▶ _ASSIGNED TASK_
Across the listing below, count the lines that mention the string "myBitmap". Reply with the figure only.

▶ _ENTRIES PROVIDED_
· · · · · · ·

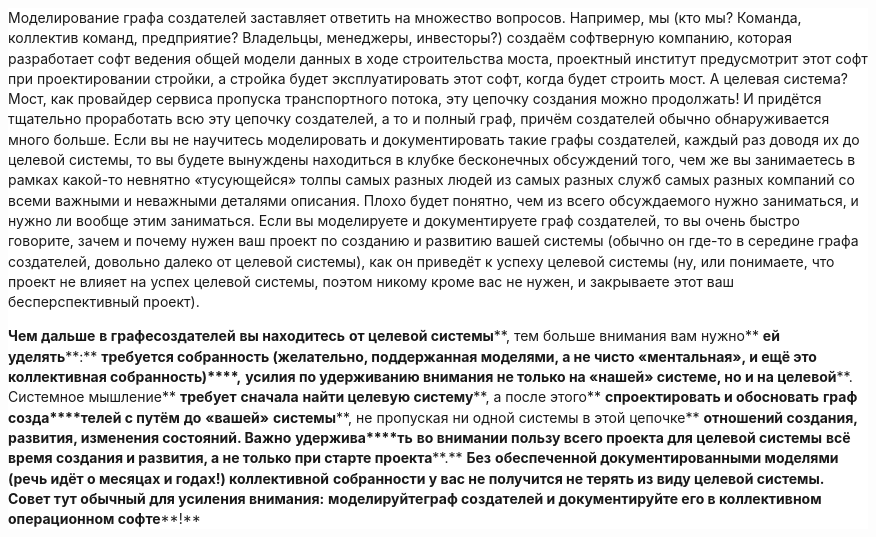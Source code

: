 Моделирование графа создателей заставляет ответить на множество вопросов. Например, мы (кто мы? Команда, коллектив команд, предприятие? Владельцы, менеджеры, инвесторы?) создаём софтверную компанию, которая разработает софт ведения общей модели данных в ходе строительства моста, проектный институт предусмотрит этот софт при проектировании стройки, а стройка будет эксплуатировать этот софт, когда будет строить мост. А целевая система? Мост, как провайдер сервиса пропуска транспортного потока, эту цепочку создания можно продолжать! И придётся тщательно проработать всю эту цепочку создателей, а то и полный граф, причём создателей обычно обнаруживается много больше. Если вы не научитесь моделировать и документировать такие графы создателей, каждый раз доводя их до целевой системы, то вы будете вынуждены находиться в клубке бесконечных обсуждений того, чем же вы занимаетесь в рамках какой-то невнятно «тусующейся» толпы самых разных людей из самых разных служб самых разных компаний со всеми важными и неважными деталями описания. Плохо будет понятно, чем из всего обсуждаемого нужно заниматься, и нужно ли вообще этим заниматься. Если вы моделируете и документируете граф создателей, то вы очень быстро говорите, зачем и почему нужен ваш проект по созданию и развитию вашей системы (обычно он где-то в середине графа создателей, довольно далеко от целевой системы), как он приведёт к успеху целевой системы (ну, или понимаете, что проект не влияет на успех целевой системы, поэтом никому кроме вас не нужен, и закрываете этот ваш бесперспективный проект).

**Чем дальше** **в графе****созда****телей** **вы находитесь** **от целевой системы****, тем больше внимания вам нужно** **ей уделять****:** **требуется собранность (желательно, поддержанная моделями, а не чисто «ментальная», и ещё это коллективная собранность)****,** **усилия по удерживанию внимания не только на «нашей» системе, но и на целевой****. Системное мышление** **требует** **сначала** **найти целевую систему****, а после этого** **спроектировать и обосновать** **граф созда****телей с путём** **до** **«****вашей****»** **системы****, не пропуская ни одной системы в этой цепочке** **отношений создания, развития, изменения состояний. Важно** **удержива****ть** **во внимании пользу всего проекта для целевой системы** **всё время создания и развития, а не только при старте проекта****.** **Без** **обеспеченной документированными моделями (речь идёт о месяцах и годах!) коллективной** **собранности у вас не получится не терять из виду целевой системы. Совет тут обычный для усиления внимания:** **моделируйте****граф созда****телей и документируйте его в коллективном операционном софте****!**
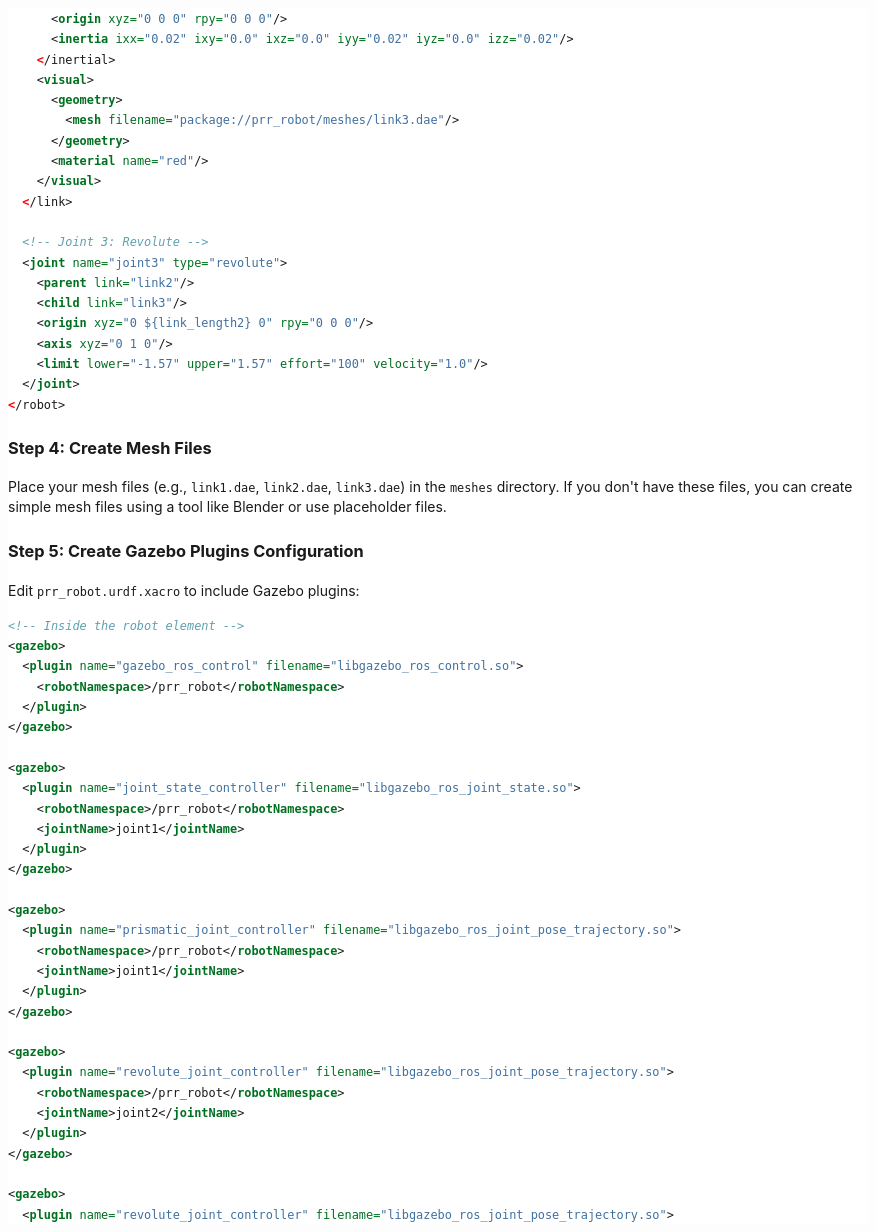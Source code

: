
 ```xml
      <origin xyz="0 0 0" rpy="0 0 0"/>
      <inertia ixx="0.02" ixy="0.0" ixz="0.0" iyy="0.02" iyz="0.0" izz="0.02"/>
    </inertial>
    <visual>
      <geometry>
        <mesh filename="package://prr_robot/meshes/link3.dae"/>
      </geometry>
      <material name="red"/>
    </visual>
  </link>

  <!-- Joint 3: Revolute -->
  <joint name="joint3" type="revolute">
    <parent link="link2"/>
    <child link="link3"/>
    <origin xyz="0 ${link_length2} 0" rpy="0 0 0"/>
    <axis xyz="0 1 0"/>
    <limit lower="-1.57" upper="1.57" effort="100" velocity="1.0"/>
  </joint>
</robot>

```

### Step 4: Create Mesh Files

Place your mesh files (e.g., `link1.dae`, `link2.dae`, `link3.dae`) in the `meshes` directory. If you don't have these files, you can create simple mesh files using a tool like Blender or use placeholder files.

### Step 5: Create Gazebo Plugins Configuration

Edit `prr_robot.urdf.xacro` to include Gazebo plugins:

```xml
<!-- Inside the robot element -->
<gazebo>
  <plugin name="gazebo_ros_control" filename="libgazebo_ros_control.so">
    <robotNamespace>/prr_robot</robotNamespace>
  </plugin>
</gazebo>

<gazebo>
  <plugin name="joint_state_controller" filename="libgazebo_ros_joint_state.so">
    <robotNamespace>/prr_robot</robotNamespace>
    <jointName>joint1</jointName>
  </plugin>
</gazebo>

<gazebo>
  <plugin name="prismatic_joint_controller" filename="libgazebo_ros_joint_pose_trajectory.so">
    <robotNamespace>/prr_robot</robotNamespace>
    <jointName>joint1</jointName>
  </plugin>
</gazebo>

<gazebo>
  <plugin name="revolute_joint_controller" filename="libgazebo_ros_joint_pose_trajectory.so">
    <robotNamespace>/prr_robot</robotNamespace>
    <jointName>joint2</jointName>
  </plugin>
</gazebo>

<gazebo>
  <plugin name="revolute_joint_controller" filename="libgazebo_ros_joint_pose_trajectory.so">
```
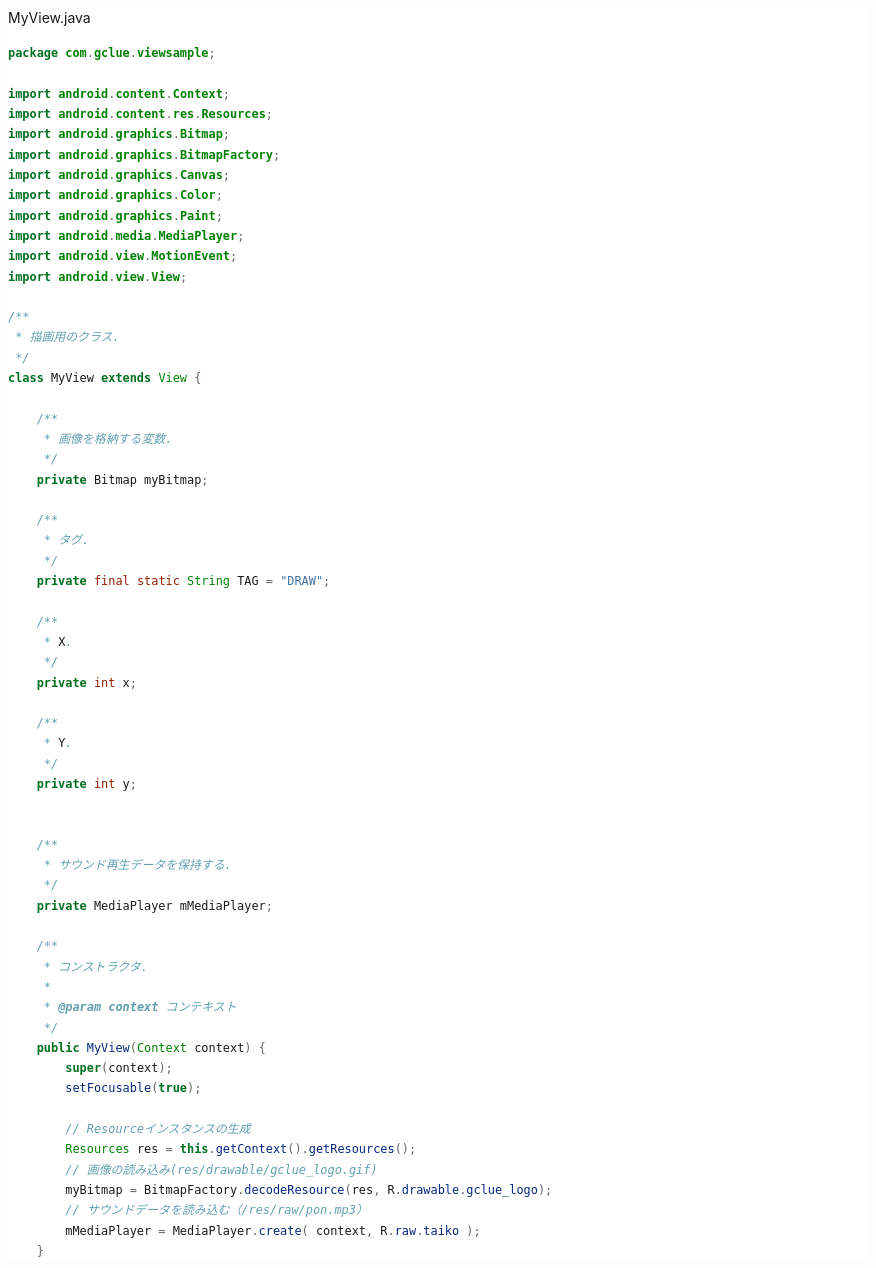 MyView.java

```java
package com.gclue.viewsample;

import android.content.Context;
import android.content.res.Resources;
import android.graphics.Bitmap;
import android.graphics.BitmapFactory;
import android.graphics.Canvas;
import android.graphics.Color;
import android.graphics.Paint;
import android.media.MediaPlayer;
import android.view.MotionEvent;
import android.view.View;

/**
 * 描画用のクラス.
 */
class MyView extends View {

    /**
     * 画像を格納する変数.
     */
    private Bitmap myBitmap;

    /**
     * タグ.
     */
    private final static String TAG = "DRAW";

    /**
     * X.
     */
    private int x;

    /**
     * Y.
     */
    private int y;


    /**
     * サウンド再生データを保持する.
     */
    private MediaPlayer mMediaPlayer;

    /**
     * コンストラクタ.
     *
     * @param context コンテキスト
     */
    public MyView(Context context) {
        super(context);
        setFocusable(true);

        // Resourceインスタンスの生成
        Resources res = this.getContext().getResources();
        // 画像の読み込み(res/drawable/gclue_logo.gif)
        myBitmap = BitmapFactory.decodeResource(res, R.drawable.gclue_logo);
        // サウンドデータを読み込む（/res/raw/pon.mp3）
        mMediaPlayer = MediaPlayer.create( context, R.raw.taiko );
    }

```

· · · · · · ·

▶ _RESPONSE AREA_
2